Esas palabras fueron como gasolina al fuego, encendiendo aún más la ira de Crista, quien le respondió sin rodeos:
—¡No quiero conocer a nadie de tu familia! Santiago, anoche te dejé bien clarito que lo nuestro se acabó. ¡Hazme el favor y no vuelvas a aparecer en mi vida! Aunque cuando la palmes, tal vez te lleve unas flores a la tumba.
Santiago, fuera de sí, apenas podía articular palabra:
—Tú... ¡Crista! ¡No te atrevas a dejarme! ¡No puedes arrepentirte ahora! ¿me oíste? ¡Vale, se acabó!
Crista lo bloqueó antes de que terminara, se giró hacia mí y me dijo con aire triunfal:
—Yo ya me encargué del mío. Tú mejor espérate a encontrarte mejor antes de decir algo, o esos imbéciles acabarán sacándote de tus casillas.
No pude evitar sonreír, al menos tenía a Crista a mi lado.
Supuse que mi ausencia hizo que Antonio perdiera la compostura. Me llamó una y otra vez, pero no contesté, y para evitar más molestias, silencié mi celular. Sus mensajes se quedaron sin respuesta, uno tras otro.
Después de tres llamadas, Antonio perdió la paciencia y me mandó un ultimátum:
Antonio: [Isabella, ¡eres una egoísta, nunca piensas en los demás!]
Ni me molesté en contestar.
Hoy era nuestro día de compromiso, y la fiesta la controlaba enteramente la familia Gamarra.
Mis padres se habían divorciado hace tiempo y cada uno había rehecho su vida. Aunque no estuvieran a mi lado, nunca me había faltado lo esencial. Tras el accidente, les avisé para que cancelaran la fiesta, y hasta devolví los billetes de avión.
Sin embargo, Antonio parecía sordo a todo lo que le había contado. Como no me creía, tampoco vi necesidad de darle más explicaciones.
Lo que nunca imaginé fue que él consiguiera una sustituta y la llevara a nuestra supuesta fiesta de compromiso.
“Aparentemente, a Antonio ya no le importa más,” pensé.
Llegó la hora de cambiar las vendas, y escuché a dos enfermeras cotilleando sobre la fiesta de compromiso de Antonio.
—Hoy se ha comprometido el doctor Antonio. Dicen que su prometida es un encanto, parece una muñequita, dan ganas de protegerla.
—¡Qué suerte tiene el doctor Antonio! ¡Mira, aquí están juntos en la foto!
Mientras me cambiaban las vendas, alcé la vista para ver la foto: era Antonio con Erika Morales.

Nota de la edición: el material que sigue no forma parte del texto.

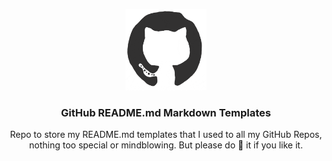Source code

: <p align="center"><img src="/md_assets/octocat.gif" alt="Logo" width="130" height="130"></p>
<h3 align="center">GitHub README.md Markdown Templates</h3>
<p align="center">Repo to store my README.md templates that I used to all my GitHub Repos, nothing too special or mindblowing. But please do 🌟 it if you like it.</p>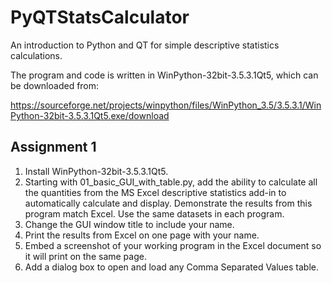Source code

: # PyQTStatsCalculator
An introduction to Python and QT for simple descriptive statistics calculations.

The program and code is written in WinPython-32bit-3.5.3.1Qt5, which can be downloaded from:

https://sourceforge.net/projects/winpython/files/WinPython_3.5/3.5.3.1/WinPython-32bit-3.5.3.1Qt5.exe/download

## Assignment 1
  1. Install WinPython-32bit-3.5.3.1Qt5. 
  2. Starting with 01_basic_GUI_with_table.py, add the ability to calculate all the quantities from the MS Excel descriptive statistics add-in to automatically calculate and display. Demonstrate the results from this program match Excel. Use the same datasets in each program.  
  4. Change the GUI window title to include your name.
  5. Print the results from Excel on one page with your name. 
  6. Embed a screenshot of your working program in the Excel document so it will print on the same page. 
  3. Add a dialog box to open and load any Comma Separated Values table. 
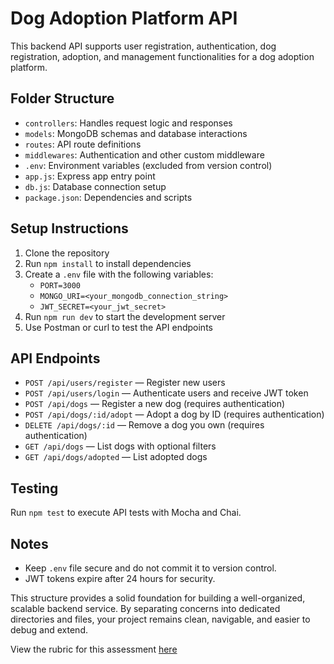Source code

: # Dog Adoption Platform API

This backend API supports user registration, authentication, dog registration, adoption, and management functionalities for a dog adoption platform.

## Folder Structure

- `controllers`: Handles request logic and responses  
- `models`: MongoDB schemas and database interactions  
- `routes`: API route definitions  
- `middlewares`: Authentication and other custom middleware  
- `.env`: Environment variables (excluded from version control)  
- `app.js`: Express app entry point  
- `db.js`: Database connection setup  
- `package.json`: Dependencies and scripts  

## Setup Instructions

1. Clone the repository  
2. Run `npm install` to install dependencies  
3. Create a `.env` file with the following variables:  
   - `PORT=3000`  
   - `MONGO_URI=<your_mongodb_connection_string>`  
   - `JWT_SECRET=<your_jwt_secret>`  
4. Run `npm run dev` to start the development server  
5. Use Postman or curl to test the API endpoints

## API Endpoints

- `POST /api/users/register` — Register new users  
- `POST /api/users/login` — Authenticate users and receive JWT token  
- `POST /api/dogs` — Register a new dog (requires authentication)  
- `POST /api/dogs/:id/adopt` — Adopt a dog by ID (requires authentication)  
- `DELETE /api/dogs/:id` — Remove a dog you own (requires authentication)  
- `GET /api/dogs` — List dogs with optional filters  
- `GET /api/dogs/adopted` — List adopted dogs

## Testing

Run `npm test` to execute API tests with Mocha and Chai.

## Notes

- Keep `.env` file secure and do not commit it to version control.  
- JWT tokens expire after 24 hours for security.


This structure provides a solid foundation for building a well-organized, scalable backend service. By separating concerns into dedicated directories and files, your project remains clean, navigable, and easier to debug and extend.

View the rubric for this assessment [here](https://storage.googleapis.com/hatchways.appspot.com/employers/springboard/student_rubrics/Dog%20Adoption%20Platform%20Rubric.pdf)
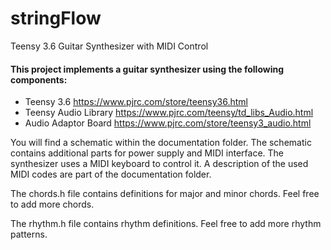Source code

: # stringFlow
Teensy 3.6 Guitar Synthesizer with MIDI Control
#### This project implements a guitar synthesizer using the following components:
* Teensy 3.6 https://www.pjrc.com/store/teensy36.html
* Teensy Audio Library https://www.pjrc.com/teensy/td_libs_Audio.html
* Audio Adaptor Board https://www.pjrc.com/store/teensy3_audio.html

You will find a schematic within the documentation folder. The schematic contains additional parts for power supply and MIDI interface. The synthesizer uses a MIDI keyboard to control it. A description of the used MIDI codes are part of the documentation folder.

The chords.h file contains definitions for major and minor chords. Feel free to add more chords.

The rhythm.h file contains rhythm definitions. Feel free to add more rhythm patterns.
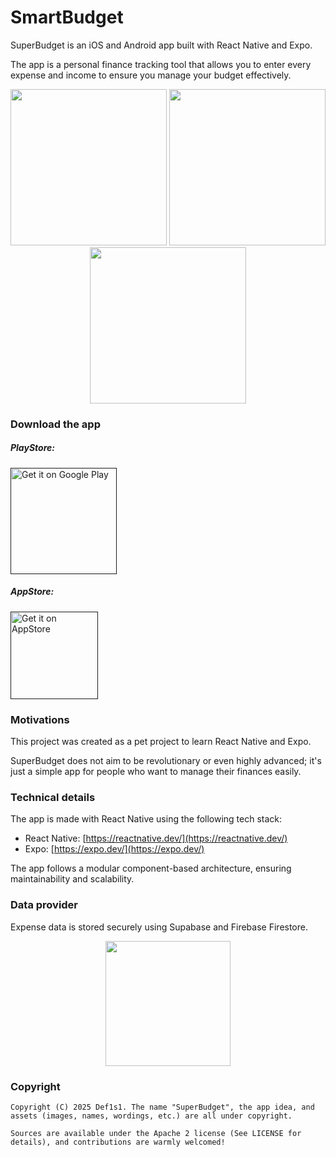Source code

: # SmartBudget

SuperBudget is an iOS and Android app built with React Native and Expo.

The app is a personal finance tracking tool that allows you to enter every expense and income to ensure you manage your budget effectively.

<p align="center">
  <img src="https://via.placeholder.com/250" width="250"/>
  <img src="https://via.placeholder.com/250" width="250"/>
  <img src="https://via.placeholder.com/250" width="250"/>
</p>

### Download the app

##### PlayStore:

<a href=''><img alt='Get it on Google Play' src='https://play.google.com/intl/en_us/badges/images/generic/en_badge_web_generic.png' width="170"/></a>

##### AppStore:

<a href=''><img alt='Get it on AppStore' src='https://devimages-cdn.apple.com/app-store/marketing/guidelines/images/badge-download-on-the-app-store.svg' width="140"/></a>

### Motivations

This project was created as a pet project to learn React Native and Expo.

SuperBudget does not aim to be revolutionary or even highly advanced; it's just a simple app for people who want to manage their finances easily.

### Technical details

The app is made with React Native using the following tech stack:
- React Native: [https://reactnative.dev/](https://reactnative.dev/)
- Expo: [https://expo.dev/](https://expo.dev/)

The app follows a modular component-based architecture, ensuring maintainability and scalability.

### Data provider

Expense data is stored securely using Supabase and Firebase Firestore.

<p align="center">
  <img src="https://via.placeholder.com/200" width="200" />
</p>

### Copyright

    Copyright (C) 2025 Def1s1. The name "SuperBudget", the app idea, and assets (images, names, wordings, etc.) are all under copyright.

    Sources are available under the Apache 2 license (See LICENSE for details), and contributions are warmly welcomed!

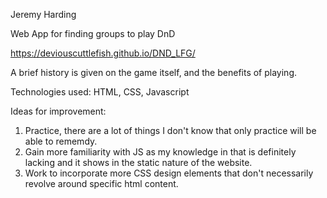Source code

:Jeremy Harding

Web App for finding groups to play DnD

https://deviouscuttlefish.github.io/DND_LFG/

A brief history is given on the game itself, and the benefits of playing.

Technologies used: HTML, CSS, Javascript

Ideas for improvement: 
1. Practice, there are a lot of things I don't know that only practice will be able to rememdy. 
2. Gain more familiarity with JS as my knowledge in that is definitely lacking and it shows in the static nature of the website. 
3. Work to incorporate more CSS design elements that don't necessarily revolve around specific html content.
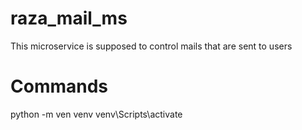 # raza_mail_ms
This microservice is supposed to control mails that are sent to users

# Commands
python -m ven venv
venv\Scripts\activate
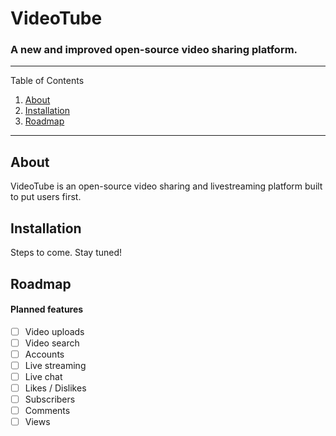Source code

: # VideoTube
### A new and improved open-source video sharing platform.

---------
Table of Contents
1. [About](#about)
2. [Installation](#installation)
3. [Roadmap](#roadmap)
---------

## About
VideoTube is an open-source video sharing and livestreaming platform built to put users first.

## Installation
Steps to come. Stay tuned!

## Roadmap
#### Planned features
- [ ] Video uploads
- [ ] Video search
- [ ] Accounts
- [ ] Live streaming
- [ ] Live chat
- [ ] Likes / Dislikes
- [ ] Subscribers
- [ ] Comments
- [ ] Views
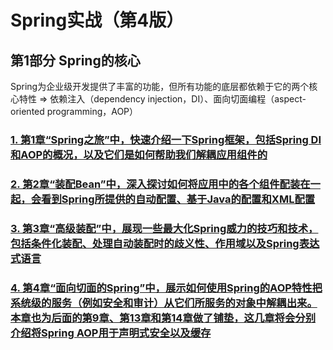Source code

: # Spring实战（第4版）

## 第1部分 Spring的核心

Spring为企业级开发提供了丰富的功能，但所有功能的底层都依赖于它的两个核心特性 => 依赖注入（dependency injection，DI）、面向切面编程（aspect-oriented programming，AOP）

### [1. 第1章“Spring之旅”中，快速介绍一下Spring框架，包括Spring DI和AOP的概况，以及它们是如何帮助我们解耦应用组件的](./第1章_Spring之旅/README.md)
### [2. 第2章“装配Bean”中，深入探讨如何将应用中的各个组件配装在一起，会看到Spring所提供的自动配置、基于Java的配置和XML配置](./第2章_Spring之旅/README.md)
### [3. 第3章“高级装配”中，展现一些最大化Spring威力的技巧和技术，包括条件化装配、处理自动装配时的歧义性、作用域以及Spring表达式语言](./第3章_Spring之旅/README.md)
### [4. 第4章“面向切面的Spring”中，展示如何使用Spring的AOP特性把系统级的服务（例如安全和审计）从它们所服务的对象中解耦出来。本章也为后面的第9章、第13章和第14章做了铺垫，这几章将会分别介绍将Spring AOP用于声明式安全以及缓存](./第4章_Spring之旅/README.md)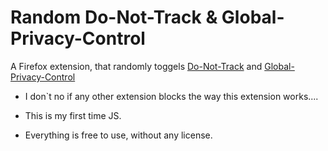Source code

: # Random Do-Not-Track & Global-Privacy-Control

A Firefox extension, that randomly toggels  [Do-Not-Track](https://support.mozilla.org/en-US/kb/how-do-i-turn-do-not-track-feature) and [Global-Privacy-Control](https://support.mozilla.org/en-US/kb/global-privacy-control)

* I don`t no if any other extension blocks the way this extension works....

* This is my first time JS.
* Everything is free to use, without any license.

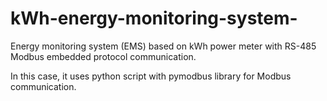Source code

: # kWh-energy-monitoring-system-
Energy monitoring system (EMS) based on kWh power meter with RS-485 Modbus embedded protocol communication.

In this case, it uses python script with pymodbus library for Modbus communication.
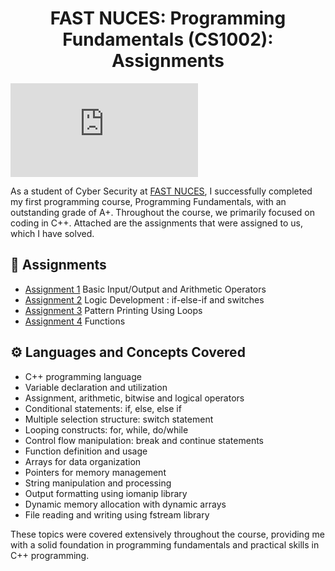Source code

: <h1 align="center">FAST NUCES: Programming Fundamentals (CS1002): Assignments
</h1>

![C++ Gif](https://eportfolio.utm.my/artefact/file/download.php?file=711656&view=178366&embedded=1&text=713708)

As a student of Cyber Security at [FAST NUCES](https://www.nu.edu.pk/), I successfully completed my first programming course, Programming Fundamentals, with an outstanding grade of A+. Throughout the course, we primarily focused on coding in C++. Attached are the assignments that were assigned to us, which I have solved.


## 📖 Assignments 
- [Assignment 1](https://github.com/mrblackhearts/programming-fundamentals-cs1002-assignments/tree/main/assignment1) Basic Input/Output and Arithmetic Operators
- [Assignment 2](https://github.com/mrblackhearts/programming-fundamentals-cs1002-assignments/tree/main/assignment2) Logic Development : if-else-if and switches
- [Assignment 3](https://github.com/mrblackhearts/programming-fundamentals-cs1002-assignments/tree/main/assignment3) Pattern Printing Using Loops
- [Assignment 4](https://github.com/mrblackhearts/programming-fundamentals-cs1002-assignments/tree/main/assignment4) Functions 


## ⚙ Languages and Concepts Covered
- C++ programming language
- Variable declaration and utilization
- Assignment, arithmetic, bitwise and logical operators
- Conditional statements: if, else, else if
- Multiple selection structure: switch statement
- Looping constructs: for, while, do/while
- Control flow manipulation: break and continue statements
- Function definition and usage
- Arrays for data organization
- Pointers for memory management
- String manipulation and processing
- Output formatting using iomanip library
- Dynamic memory allocation with dynamic arrays
- File reading and writing using fstream library

These topics were covered extensively throughout the course, providing me with a solid foundation in programming fundamentals and practical skills in C++ programming.
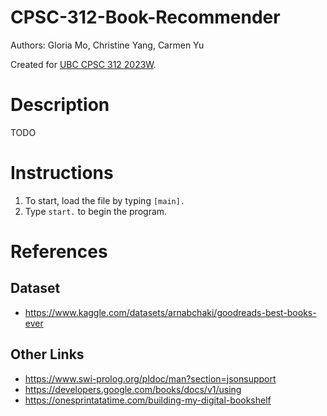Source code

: # CPSC-312-Book-Recommender
Authors: Gloria Mo, Christine Yang, Carmen Yu

Created for [UBC CPSC 312 2023W](https://wiki.ubc.ca/CPSC312-2023-Book-Recommender).

# Description
TODO


# Instructions

1. To start, load the file by typing `[main].`
2. Type `start.` to begin the program.



# References

## Dataset
* https://www.kaggle.com/datasets/arnabchaki/goodreads-best-books-ever

## Other Links
* https://www.swi-prolog.org/pldoc/man?section=jsonsupport
* https://developers.google.com/books/docs/v1/using
* https://onesprintatatime.com/building-my-digital-bookshelf





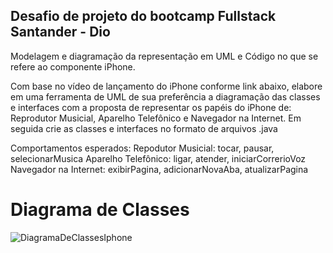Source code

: ## Desafio de projeto do bootcamp Fullstack Santander - Dio

Modelagem e diagramação da representação em UML e Código no que se refere ao componente iPhone.

Com base no vídeo de lançamento do iPhone conforme link abaixo, elabore em uma ferramenta de UML de sua preferência a diagramação das classes e interfaces com a proposta de representar os papéis do iPhone de: Reprodutor Musicial, Aparelho Telefônico e Navegador na Internet. Em seguida crie as classes e interfaces no formato de arquivos .java

Comportamentos esperados:
Repodutor Musicial: tocar, pausar, selecionarMusica
Aparelho Telefônico: ligar, atender, iniciarCorrerioVoz
Navegador na Internet: exibirPagina, adicionarNovaAba, atualizarPagina

# Diagrama de Classes

![DiagramaDeClassesIphone](https://github.com/kemps-medeiros/diagramacao-classes-iphone/assets/75223837/2ace7239-b5fe-4397-a4a6-e5e1ca5c7536)

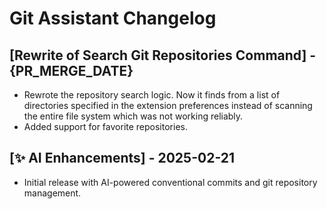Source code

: # Git Assistant Changelog

## [Rewrite of Search Git Repositories Command] - {PR_MERGE_DATE}
- Rewrote the repository search logic. Now it finds from a list of directories specified in the extension preferences instead of scanning the entire file system which was not working reliably.
- Added support for favorite repositories.


## [✨ AI Enhancements] - 2025-02-21
- Initial release with AI-powered conventional commits and git repository management.
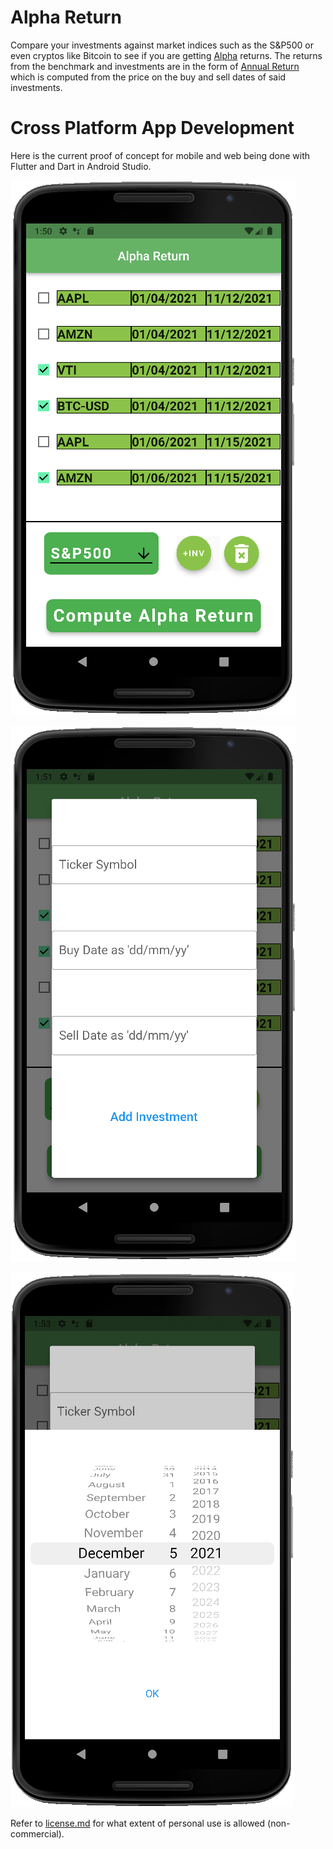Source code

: # Alpha Return

Compare your investments against market indices such as the S&P500 or even cryptos like Bitcoin to see if you are getting [Alpha](https://www.investopedia.com/terms/a/alpha.asp) returns. The returns from the benchmark and investments are in the form of [Annual Return](https://www.investopedia.com/terms/a/annual-return.asp) which is computed from the price on the buy and sell dates of said investments.

# Cross Platform App Development

Here is the current proof of concept for mobile and web being done with Flutter and Dart in Android Studio.

![alt_text](https://github.com/andrew-d-gordon/alpha-return/blob/master/docs/images/nexus_demo_beta.png?raw=true)

![alt_text](https://github.com/andrew-d-gordon/alpha-return/blob/master/docs/images/nexus_demo_beta_add_investment.png?raw=true)

![alt_text](https://github.com/andrew-d-gordon/alpha-return/blob/master/docs/images/nexus_demo_beta_add_investment_2.png?raw=true)

Refer to [license.md](https://github.com/andrew-d-gordon/alpha-return/blob/master/license.md) for what extent of personal use is allowed (non-commercial).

Estaban de pie, y Erika apoyaba la cabeza en su hombro, sonriendo radiante; la verdad es que hacían buena pareja.
Parpadeé para contener las lágrimas, y la enfermera que me atendía me miró preocupada y preguntó:
—¿Te dolió mucho? Voy con más cuidado, ¿vale?
En ese momento, no pude aguantar más y rompí a llorar. Le dije:
—Sí, duele muchísimo, casi no puedo soportarlo.